Is it possible to make zero-allocation coroutine runtime in C++?

1.6k views Asked by At

In Rust, asynchronous functions do not require allocating on the heap. Function async returns a compiler-generated structure on which you call a compiler generated poll method. The design of async looks logical and clear.

The design of coroutines in C++ is strange. It forces you to do allocation on the heap, because you have no other way to return something using co_return.

(It is possible to make a custom allocator that will make allocations in a buffer on the stack, but this will unnecessarily complicate the code.)

Why was it decided in the design of C++ that an object returned by a coroutine must have a promise_type?
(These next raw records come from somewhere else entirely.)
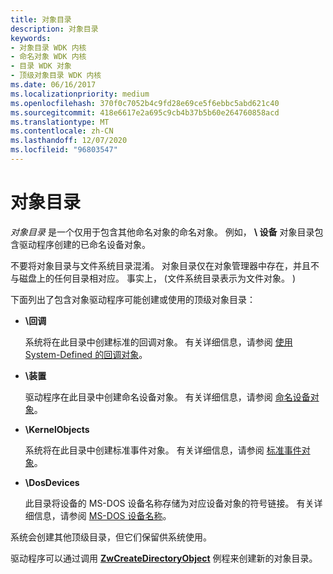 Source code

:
 ```yaml
---
title: 对象目录
description: 对象目录
keywords:
- 对象目录 WDK 内核
- 命名对象 WDK 内核
- 目录 WDK 对象
- 顶级对象目录 WDK 内核
ms.date: 06/16/2017
ms.localizationpriority: medium
ms.openlocfilehash: 370f0c7052b4c9fd28e69ce5f6ebbc5abd621c40
ms.sourcegitcommit: 418e6617e2a695c9cb4b37b5b60e264760858acd
ms.translationtype: MT
ms.contentlocale: zh-CN
ms.lasthandoff: 12/07/2020
ms.locfileid: "96803547"
---
```

# <a name="object-directories"></a>对象目录





*对象目录* 是一个仅用于包含其他命名对象的命名对象。 例如， **\\ 设备** 对象目录包含驱动程序创建的已命名设备对象。

不要将对象目录与文件系统目录混淆。 对象目录仅在对象管理器中存在，并且不与磁盘上的任何目录相对应。 事实上， (文件系统目录表示为文件对象。 ) 

下面列出了包含对象驱动程序可能创建或使用的顶级对象目录：

-   **\\回调**

    系统将在此目录中创建标准的回调对象。 有关详细信息，请参阅 [使用 System-Defined 的回调对象](using-a-system-defined-callback-object.md)。

-   **\\装置**

    驱动程序在此目录中创建命名设备对象。 有关详细信息，请参阅 [命名设备对象](named-device-objects.md)。

-   **\\KernelObjects**

    系统将在此目录中创建标准事件对象。 有关详细信息，请参阅 [标准事件对象](standard-event-objects.md)。

-   **\\DosDevices**

    此目录将设备的 MS-DOS 设备名称存储为对应设备对象的符号链接。 有关详细信息，请参阅 [MS-DOS 设备名称](introduction-to-ms-dos-device-names.md)。

系统会创建其他顶级目录，但它们保留供系统使用。

驱动程序可以通过调用 [**ZwCreateDirectoryObject**](/windows-hardware/drivers/ddi/wdm/nf-wdm-zwcreatedirectoryobject) 例程来创建新的对象目录。

 

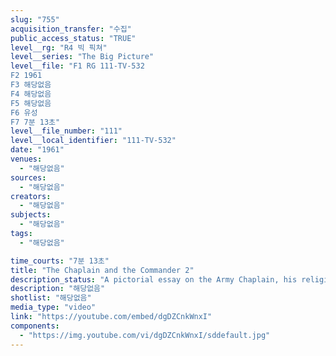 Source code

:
 ```yaml
---
slug: "755"
acquisition_transfer: "수집"
public_access_status: "TRUE"
level__rg: "R4 빅 픽쳐"
level__series: "The Big Picture"
level__file: "F1 RG 111-TV-532
F2 1961
F3 해당없음
F4 해당없음
F5 해당없음
F6 유성
F7 7분 13초"
level__file_number: "111"
level__local_identifier: "111-TV-532"
date: "1961"
venues: 
  - "해당없음"
sources: 
  - "해당없음"
creators: 
  - "해당없음"
subjects: 
  - "해당없음"
tags: 
  - "해당없음"

time_courts: "7분 13초"
title: "The Chaplain and the Commander 2"
description_status: "A pictorial essay on the Army Chaplain, his religious services, pastoral activities and duties as a staff officer."
description: "해당없음"
shotlist: "해당없음"
media_type: "video"
link: "https://youtube.com/embed/dgDZCnkWnxI"
components: 
  - "https://img.youtube.com/vi/dgDZCnkWnxI/sddefault.jpg"
---
```

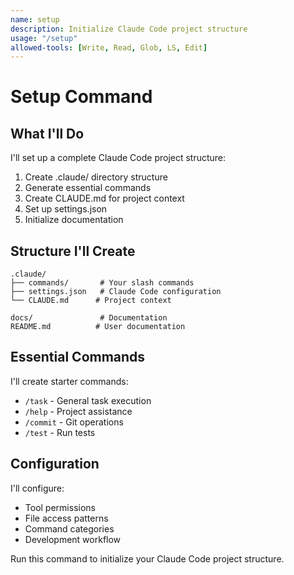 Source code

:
 ```yaml
---
name: setup
description: Initialize Claude Code project structure
usage: "/setup"
allowed-tools: [Write, Read, Glob, LS, Edit]
---
```


# Setup Command

## What I'll Do

I'll set up a complete Claude Code project structure:
1. Create .claude/ directory structure
2. Generate essential commands
3. Create CLAUDE.md for project context
4. Set up settings.json
5. Initialize documentation

## Structure I'll Create

```
.claude/
├── commands/       # Your slash commands
├── settings.json   # Claude Code configuration
└── CLAUDE.md      # Project context

docs/               # Documentation
README.md          # User documentation
```

## Essential Commands

I'll create starter commands:
- `/task` - General task execution
- `/help` - Project assistance
- `/commit` - Git operations
- `/test` - Run tests

## Configuration

I'll configure:
- Tool permissions
- File access patterns
- Command categories
- Development workflow

Run this command to initialize your Claude Code project structure.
Why is await_ready, await_suspend, await_resume not enough?

(It looks strange, and this is what enforces you to do allocation; you can't just directly construct a SomeTask<T> object (with three await_* methods) and return it.)

How can we make a zero-alloc coroutines without a custom allocator?

2

There are 2 answers

11
Nicol Bolas On BEST ANSWER

Essentially it forces you to do allocation on the heap, because you have no other way to return something using co_return

That's not the reason for the allocation.

Coroutines require storage to do their job. Not just the marshaling of return values, but for tracking the entire thing. The coroutine's stack, the thing that has to be paused and resumed, is part of this.

The whole point of a coroutine is that it can suspend execution and have that execution resumed by somebody. Who that somebody is is not known statically. And that is the reason why dynamic allocation is needed; coroutine lifetimes are not limited by the scope of their initial invoker.

If function X invokes coroutine A, and coroutine A suspends itself pending some async request, function X may just return the coroutine to someone else who will wait on it. This means that function X's call stack is gone. If coroutine A lived on function X's stack, its storage is gone now.

That's bad.

C++ stores coroutine A in dynamically-allocated memory to allow it to survive its calling invocation. This is the presumed default case of coroutines.

Presumably, the circumstances you are describing are those where function X itself is a coroutine that awaits on A, or otherwise will not leave its own scope until A is finished. This would allow the coroutine state of A to live on X's stack without problems. C++ compilers are permitted to optimize these conditions if they are detected; they can elide the dynamic allocation.

But otherwise, that dynamic allocation is necessary.

I don't know Rust. So I don't know what Rust is doing with its async functions. Maybe its async functions are unable to persist beyond the boundaries of their calling scope. Maybe Rust is better able to detect when the async function needs to be able to live beyond its caller's scope. Maybe you have to explicitly tell Rust when you want a coroutine to escape its caller's scope. I don't know.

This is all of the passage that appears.